## Work task
In the data that follows, count each line holding the string "medianería"; answer with the number only.

>>>

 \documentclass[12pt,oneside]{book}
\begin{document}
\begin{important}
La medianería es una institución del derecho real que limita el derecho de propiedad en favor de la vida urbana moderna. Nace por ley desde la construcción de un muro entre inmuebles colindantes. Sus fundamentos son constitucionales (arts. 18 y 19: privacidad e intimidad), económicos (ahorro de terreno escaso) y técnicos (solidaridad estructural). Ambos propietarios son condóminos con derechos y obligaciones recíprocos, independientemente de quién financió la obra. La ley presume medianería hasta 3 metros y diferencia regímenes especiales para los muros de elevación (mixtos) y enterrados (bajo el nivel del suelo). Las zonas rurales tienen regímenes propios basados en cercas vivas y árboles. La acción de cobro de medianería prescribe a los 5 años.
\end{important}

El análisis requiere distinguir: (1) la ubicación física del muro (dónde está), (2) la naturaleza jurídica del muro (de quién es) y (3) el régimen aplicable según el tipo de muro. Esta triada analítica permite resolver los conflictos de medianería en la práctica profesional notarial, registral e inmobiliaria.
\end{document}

<<<
>>>

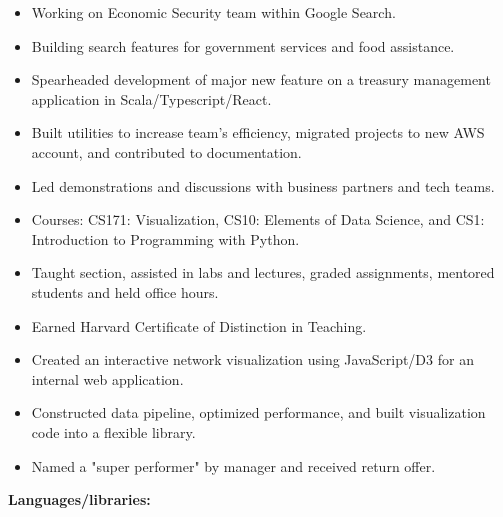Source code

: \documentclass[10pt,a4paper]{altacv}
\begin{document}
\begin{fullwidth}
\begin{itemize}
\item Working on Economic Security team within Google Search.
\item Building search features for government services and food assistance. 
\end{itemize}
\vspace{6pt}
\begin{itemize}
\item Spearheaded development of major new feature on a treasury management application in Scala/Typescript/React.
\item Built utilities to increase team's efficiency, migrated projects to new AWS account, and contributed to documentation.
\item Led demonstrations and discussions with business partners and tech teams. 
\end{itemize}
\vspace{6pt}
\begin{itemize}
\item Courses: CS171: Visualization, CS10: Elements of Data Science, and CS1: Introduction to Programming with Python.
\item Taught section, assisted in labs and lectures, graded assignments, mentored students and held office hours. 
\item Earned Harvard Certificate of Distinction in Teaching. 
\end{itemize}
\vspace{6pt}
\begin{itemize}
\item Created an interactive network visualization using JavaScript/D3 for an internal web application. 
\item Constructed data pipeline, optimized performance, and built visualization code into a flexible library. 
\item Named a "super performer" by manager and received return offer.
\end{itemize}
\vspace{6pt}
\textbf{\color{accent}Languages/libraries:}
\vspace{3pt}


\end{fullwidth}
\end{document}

<<<

## Written answer
2